*INSTRUCTIONS FOR THE TASK*. A faithful retyping of every entry below is wanted, with images left out.

*DATA SUPPLIED*.
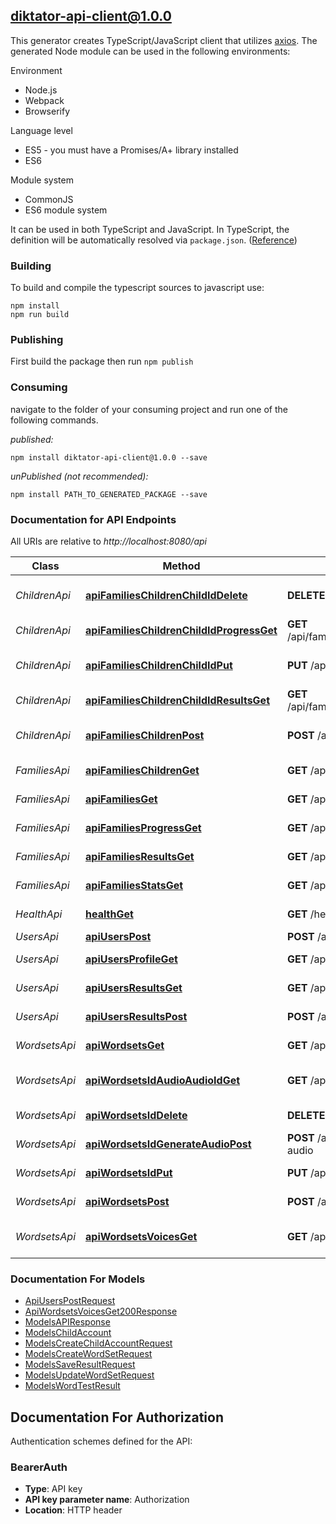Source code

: ## diktator-api-client@1.0.0

This generator creates TypeScript/JavaScript client that utilizes [axios](https://github.com/axios/axios). The generated Node module can be used in the following environments:

Environment
* Node.js
* Webpack
* Browserify

Language level
* ES5 - you must have a Promises/A+ library installed
* ES6

Module system
* CommonJS
* ES6 module system

It can be used in both TypeScript and JavaScript. In TypeScript, the definition will be automatically resolved via `package.json`. ([Reference](https://www.typescriptlang.org/docs/handbook/declaration-files/consumption.html))

### Building

To build and compile the typescript sources to javascript use:
```
npm install
npm run build
```

### Publishing

First build the package then run `npm publish`

### Consuming

navigate to the folder of your consuming project and run one of the following commands.

_published:_

```
npm install diktator-api-client@1.0.0 --save
```

_unPublished (not recommended):_

```
npm install PATH_TO_GENERATED_PACKAGE --save
```

### Documentation for API Endpoints

All URIs are relative to *http://localhost:8080/api*

Class | Method | HTTP request | Description
------------ | ------------- | ------------- | -------------
*ChildrenApi* | [**apiFamiliesChildrenChildIdDelete**](docs/ChildrenApi.md#apifamilieschildrenchildiddelete) | **DELETE** /api/families/children/{childId} | Delete Child Account
*ChildrenApi* | [**apiFamiliesChildrenChildIdProgressGet**](docs/ChildrenApi.md#apifamilieschildrenchildidprogressget) | **GET** /api/families/children/{childId}/progress | Get Child Progress
*ChildrenApi* | [**apiFamiliesChildrenChildIdPut**](docs/ChildrenApi.md#apifamilieschildrenchildidput) | **PUT** /api/families/children/{childId} | Update Child Account
*ChildrenApi* | [**apiFamiliesChildrenChildIdResultsGet**](docs/ChildrenApi.md#apifamilieschildrenchildidresultsget) | **GET** /api/families/children/{childId}/results | Get Child Results
*ChildrenApi* | [**apiFamiliesChildrenPost**](docs/ChildrenApi.md#apifamilieschildrenpost) | **POST** /api/families/children | Create Child Account
*FamiliesApi* | [**apiFamiliesChildrenGet**](docs/FamiliesApi.md#apifamilieschildrenget) | **GET** /api/families/children | Get Family Children
*FamiliesApi* | [**apiFamiliesGet**](docs/FamiliesApi.md#apifamiliesget) | **GET** /api/families | Get Family Information
*FamiliesApi* | [**apiFamiliesProgressGet**](docs/FamiliesApi.md#apifamiliesprogressget) | **GET** /api/families/progress | Get Family Progress
*FamiliesApi* | [**apiFamiliesResultsGet**](docs/FamiliesApi.md#apifamiliesresultsget) | **GET** /api/families/results | Get Family Results
*FamiliesApi* | [**apiFamiliesStatsGet**](docs/FamiliesApi.md#apifamiliesstatsget) | **GET** /api/families/stats | Get Family Statistics
*HealthApi* | [**healthGet**](docs/HealthApi.md#healthget) | **GET** /health | Health Check
*UsersApi* | [**apiUsersPost**](docs/UsersApi.md#apiuserspost) | **POST** /api/users | Create User
*UsersApi* | [**apiUsersProfileGet**](docs/UsersApi.md#apiusersprofileget) | **GET** /api/users/profile | Get User Profile
*UsersApi* | [**apiUsersResultsGet**](docs/UsersApi.md#apiusersresultsget) | **GET** /api/users/results | Get Test Results
*UsersApi* | [**apiUsersResultsPost**](docs/UsersApi.md#apiusersresultspost) | **POST** /api/users/results | Save Test Result
*WordsetsApi* | [**apiWordsetsGet**](docs/WordsetsApi.md#apiwordsetsget) | **GET** /api/wordsets | Get Word Sets
*WordsetsApi* | [**apiWordsetsIdAudioAudioIdGet**](docs/WordsetsApi.md#apiwordsetsidaudioaudioidget) | **GET** /api/wordsets/{id}/audio/{audioId} | Stream Audio File by ID
*WordsetsApi* | [**apiWordsetsIdDelete**](docs/WordsetsApi.md#apiwordsetsiddelete) | **DELETE** /api/wordsets/{id} | Delete Word Set
*WordsetsApi* | [**apiWordsetsIdGenerateAudioPost**](docs/WordsetsApi.md#apiwordsetsidgenerateaudiopost) | **POST** /api/wordsets/{id}/generate-audio | Generate Audio
*WordsetsApi* | [**apiWordsetsIdPut**](docs/WordsetsApi.md#apiwordsetsidput) | **PUT** /api/wordsets/{id} | Update Word Set
*WordsetsApi* | [**apiWordsetsPost**](docs/WordsetsApi.md#apiwordsetspost) | **POST** /api/wordsets | Create Word Set
*WordsetsApi* | [**apiWordsetsVoicesGet**](docs/WordsetsApi.md#apiwordsetsvoicesget) | **GET** /api/wordsets/voices | List available TTS voices


### Documentation For Models

 - [ApiUsersPostRequest](docs/ApiUsersPostRequest.md)
 - [ApiWordsetsVoicesGet200Response](docs/ApiWordsetsVoicesGet200Response.md)
 - [ModelsAPIResponse](docs/ModelsAPIResponse.md)
 - [ModelsChildAccount](docs/ModelsChildAccount.md)
 - [ModelsCreateChildAccountRequest](docs/ModelsCreateChildAccountRequest.md)
 - [ModelsCreateWordSetRequest](docs/ModelsCreateWordSetRequest.md)
 - [ModelsSaveResultRequest](docs/ModelsSaveResultRequest.md)
 - [ModelsUpdateWordSetRequest](docs/ModelsUpdateWordSetRequest.md)
 - [ModelsWordTestResult](docs/ModelsWordTestResult.md)


<a id="documentation-for-authorization"></a>
## Documentation For Authorization


Authentication schemes defined for the API:
<a id="BearerAuth"></a>
### BearerAuth

- **Type**: API key
- **API key parameter name**: Authorization
- **Location**: HTTP header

*REPLY TO THE TASK*.
Source code

: ## diktator-api-client@1.0.0

This generator creates TypeScript/JavaScript client that utilizes [axios](https://github.com/axios/axios). The generated Node module can be used in the following environments:

Environment
* Node.js
* Webpack
* Browserify

Language level
* ES5 - you must have a Promises/A+ library installed
* ES6

Module system
* CommonJS
* ES6 module system

It can be used in both TypeScript and JavaScript. In TypeScript, the definition will be automatically resolved via `package.json`. ([Reference](https://www.typescriptlang.org/docs/handbook/declaration-files/consumption.html))

### Building

To build and compile the typescript sources to javascript use:
```
npm install
npm run build
```

### Publishing

First build the package then run `npm publish`

### Consuming

navigate to the folder of your consuming project and run one of the following commands.

_published:_

```
npm install diktator-api-client@1.0.0 --save
```

_unPublished (not recommended):_

```
npm install PATH_TO_GENERATED_PACKAGE --save
```

### Documentation for API Endpoints

All URIs are relative to *http://localhost:8080/api*

Class | Method | HTTP request | Description
------------ | ------------- | ------------- | -------------
*ChildrenApi* | [**apiFamiliesChildrenChildIdDelete**](docs/ChildrenApi.md#apifamilieschildrenchildiddelete) | **DELETE** /api/families/children/{childId} | Delete Child Account
*ChildrenApi* | [**apiFamiliesChildrenChildIdProgressGet**](docs/ChildrenApi.md#apifamilieschildrenchildidprogressget) | **GET** /api/families/children/{childId}/progress | Get Child Progress
*ChildrenApi* | [**apiFamiliesChildrenChildIdPut**](docs/ChildrenApi.md#apifamilieschildrenchildidput) | **PUT** /api/families/children/{childId} | Update Child Account
*ChildrenApi* | [**apiFamiliesChildrenChildIdResultsGet**](docs/ChildrenApi.md#apifamilieschildrenchildidresultsget) | **GET** /api/families/children/{childId}/results | Get Child Results
*ChildrenApi* | [**apiFamiliesChildrenPost**](docs/ChildrenApi.md#apifamilieschildrenpost) | **POST** /api/families/children | Create Child Account
*FamiliesApi* | [**apiFamiliesChildrenGet**](docs/FamiliesApi.md#apifamilieschildrenget) | **GET** /api/families/children | Get Family Children
*FamiliesApi* | [**apiFamiliesGet**](docs/FamiliesApi.md#apifamiliesget) | **GET** /api/families | Get Family Information
*FamiliesApi* | [**apiFamiliesProgressGet**](docs/FamiliesApi.md#apifamiliesprogressget) | **GET** /api/families/progress | Get Family Progress
*FamiliesApi* | [**apiFamiliesResultsGet**](docs/FamiliesApi.md#apifamiliesresultsget) | **GET** /api/families/results | Get Family Results
*FamiliesApi* | [**apiFamiliesStatsGet**](docs/FamiliesApi.md#apifamiliesstatsget) | **GET** /api/families/stats | Get Family Statistics
*HealthApi* | [**healthGet**](docs/HealthApi.md#healthget) | **GET** /health | Health Check
*UsersApi* | [**apiUsersPost**](docs/UsersApi.md#apiuserspost) | **POST** /api/users | Create User
*UsersApi* | [**apiUsersProfileGet**](docs/UsersApi.md#apiusersprofileget) | **GET** /api/users/profile | Get User Profile
*UsersApi* | [**apiUsersResultsGet**](docs/UsersApi.md#apiusersresultsget) | **GET** /api/users/results | Get Test Results
*UsersApi* | [**apiUsersResultsPost**](docs/UsersApi.md#apiusersresultspost) | **POST** /api/users/results | Save Test Result
*WordsetsApi* | [**apiWordsetsGet**](docs/WordsetsApi.md#apiwordsetsget) | **GET** /api/wordsets | Get Word Sets
*WordsetsApi* | [**apiWordsetsIdAudioAudioIdGet**](docs/WordsetsApi.md#apiwordsetsidaudioaudioidget) | **GET** /api/wordsets/{id}/audio/{audioId} | Stream Audio File by ID
*WordsetsApi* | [**apiWordsetsIdDelete**](docs/WordsetsApi.md#apiwordsetsiddelete) | **DELETE** /api/wordsets/{id} | Delete Word Set
*WordsetsApi* | [**apiWordsetsIdGenerateAudioPost**](docs/WordsetsApi.md#apiwordsetsidgenerateaudiopost) | **POST** /api/wordsets/{id}/generate-audio | Generate Audio
*WordsetsApi* | [**apiWordsetsIdPut**](docs/WordsetsApi.md#apiwordsetsidput) | **PUT** /api/wordsets/{id} | Update Word Set
*WordsetsApi* | [**apiWordsetsPost**](docs/WordsetsApi.md#apiwordsetspost) | **POST** /api/wordsets | Create Word Set
*WordsetsApi* | [**apiWordsetsVoicesGet**](docs/WordsetsApi.md#apiwordsetsvoicesget) | **GET** /api/wordsets/voices | List available TTS voices


### Documentation For Models

 - [ApiUsersPostRequest](docs/ApiUsersPostRequest.md)
 - [ApiWordsetsVoicesGet200Response](docs/ApiWordsetsVoicesGet200Response.md)
 - [ModelsAPIResponse](docs/ModelsAPIResponse.md)
 - [ModelsChildAccount](docs/ModelsChildAccount.md)
 - [ModelsCreateChildAccountRequest](docs/ModelsCreateChildAccountRequest.md)
 - [ModelsCreateWordSetRequest](docs/ModelsCreateWordSetRequest.md)
 - [ModelsSaveResultRequest](docs/ModelsSaveResultRequest.md)
 - [ModelsUpdateWordSetRequest](docs/ModelsUpdateWordSetRequest.md)
 - [ModelsWordTestResult](docs/ModelsWordTestResult.md)


<a id="documentation-for-authorization"></a>
## Documentation For Authorization


Authentication schemes defined for the API:
<a id="BearerAuth"></a>
### BearerAuth

- **Type**: API key
- **API key parameter name**: Authorization
- **Location**: HTTP header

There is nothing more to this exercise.